Extract every line below that contains the word "autoref".

——

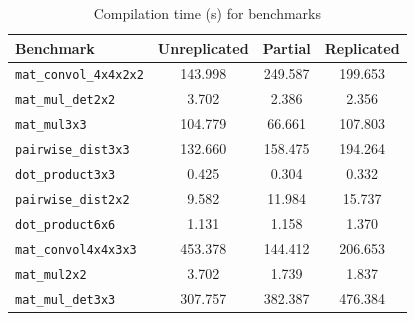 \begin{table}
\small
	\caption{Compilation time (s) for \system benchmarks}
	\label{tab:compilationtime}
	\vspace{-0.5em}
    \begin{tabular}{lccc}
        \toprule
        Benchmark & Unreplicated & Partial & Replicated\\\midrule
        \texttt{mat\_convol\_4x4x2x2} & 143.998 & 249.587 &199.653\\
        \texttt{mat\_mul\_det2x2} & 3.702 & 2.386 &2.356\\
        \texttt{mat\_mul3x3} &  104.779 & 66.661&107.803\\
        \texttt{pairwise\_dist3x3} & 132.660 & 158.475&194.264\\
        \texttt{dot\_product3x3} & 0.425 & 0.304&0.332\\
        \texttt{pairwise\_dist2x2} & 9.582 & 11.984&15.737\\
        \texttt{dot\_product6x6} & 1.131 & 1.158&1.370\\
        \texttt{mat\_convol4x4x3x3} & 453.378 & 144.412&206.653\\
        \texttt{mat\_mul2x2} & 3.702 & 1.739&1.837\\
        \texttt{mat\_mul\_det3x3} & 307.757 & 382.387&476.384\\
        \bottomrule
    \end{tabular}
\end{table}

——

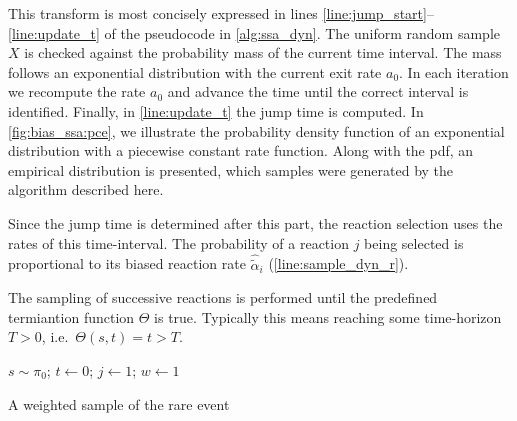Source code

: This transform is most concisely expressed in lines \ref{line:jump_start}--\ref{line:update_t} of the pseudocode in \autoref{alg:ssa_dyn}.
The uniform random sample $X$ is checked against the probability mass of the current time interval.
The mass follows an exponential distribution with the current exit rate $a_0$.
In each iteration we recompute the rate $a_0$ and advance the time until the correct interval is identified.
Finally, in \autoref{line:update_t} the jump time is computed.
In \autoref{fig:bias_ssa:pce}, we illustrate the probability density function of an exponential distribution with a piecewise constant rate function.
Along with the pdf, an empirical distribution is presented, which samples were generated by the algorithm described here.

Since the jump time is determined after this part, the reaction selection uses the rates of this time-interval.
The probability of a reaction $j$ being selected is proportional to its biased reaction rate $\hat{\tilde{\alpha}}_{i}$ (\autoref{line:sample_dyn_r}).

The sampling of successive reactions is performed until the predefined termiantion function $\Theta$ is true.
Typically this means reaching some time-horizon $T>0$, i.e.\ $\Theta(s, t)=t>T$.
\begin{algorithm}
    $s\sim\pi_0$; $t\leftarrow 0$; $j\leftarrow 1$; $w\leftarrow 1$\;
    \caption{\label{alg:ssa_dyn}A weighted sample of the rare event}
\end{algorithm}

——

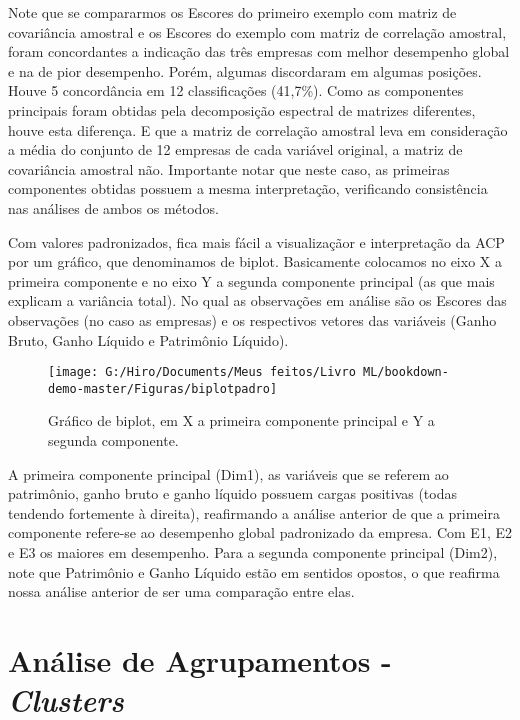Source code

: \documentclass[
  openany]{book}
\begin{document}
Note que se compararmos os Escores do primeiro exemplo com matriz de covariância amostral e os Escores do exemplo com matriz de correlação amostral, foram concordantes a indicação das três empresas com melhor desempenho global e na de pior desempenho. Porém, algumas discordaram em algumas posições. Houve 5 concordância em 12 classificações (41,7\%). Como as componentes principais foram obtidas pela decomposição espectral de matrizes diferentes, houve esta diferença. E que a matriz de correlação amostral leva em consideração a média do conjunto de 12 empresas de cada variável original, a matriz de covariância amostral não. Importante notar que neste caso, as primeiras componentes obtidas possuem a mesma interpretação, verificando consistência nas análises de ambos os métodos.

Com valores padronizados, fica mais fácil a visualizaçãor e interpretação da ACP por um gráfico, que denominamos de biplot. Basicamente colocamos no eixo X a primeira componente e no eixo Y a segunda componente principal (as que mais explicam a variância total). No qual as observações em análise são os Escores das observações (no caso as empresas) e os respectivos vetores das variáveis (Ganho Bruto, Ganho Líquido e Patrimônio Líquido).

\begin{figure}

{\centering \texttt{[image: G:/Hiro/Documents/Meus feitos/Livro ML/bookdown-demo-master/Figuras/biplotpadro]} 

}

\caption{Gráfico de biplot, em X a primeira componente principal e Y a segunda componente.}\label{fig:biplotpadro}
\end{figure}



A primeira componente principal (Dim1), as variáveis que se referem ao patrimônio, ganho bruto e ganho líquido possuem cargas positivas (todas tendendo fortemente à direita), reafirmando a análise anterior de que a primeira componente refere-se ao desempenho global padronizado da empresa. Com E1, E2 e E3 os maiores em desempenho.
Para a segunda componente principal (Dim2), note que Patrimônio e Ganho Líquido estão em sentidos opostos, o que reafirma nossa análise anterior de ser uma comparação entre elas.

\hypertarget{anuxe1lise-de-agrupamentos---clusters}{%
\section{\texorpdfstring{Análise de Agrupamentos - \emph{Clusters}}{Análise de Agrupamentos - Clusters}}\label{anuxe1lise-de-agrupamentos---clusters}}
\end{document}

——

- _Reply_:
: This transform is most concisely expressed in lines \ref{line:jump_start}--\ref{line:update_t} of the pseudocode in \autoref{alg:ssa_dyn}.
Finally, in \autoref{line:update_t} the jump time is computed.
In \autoref{fig:bias_ssa:pce}, we illustrate the probability density function of an exponential distribution with a piecewise constant rate function.
The probability of a reaction $j$ being selected is proportional to its biased reaction rate $\hat{\tilde{\alpha}}_{i}$ (\autoref{line:sample_dyn_r}).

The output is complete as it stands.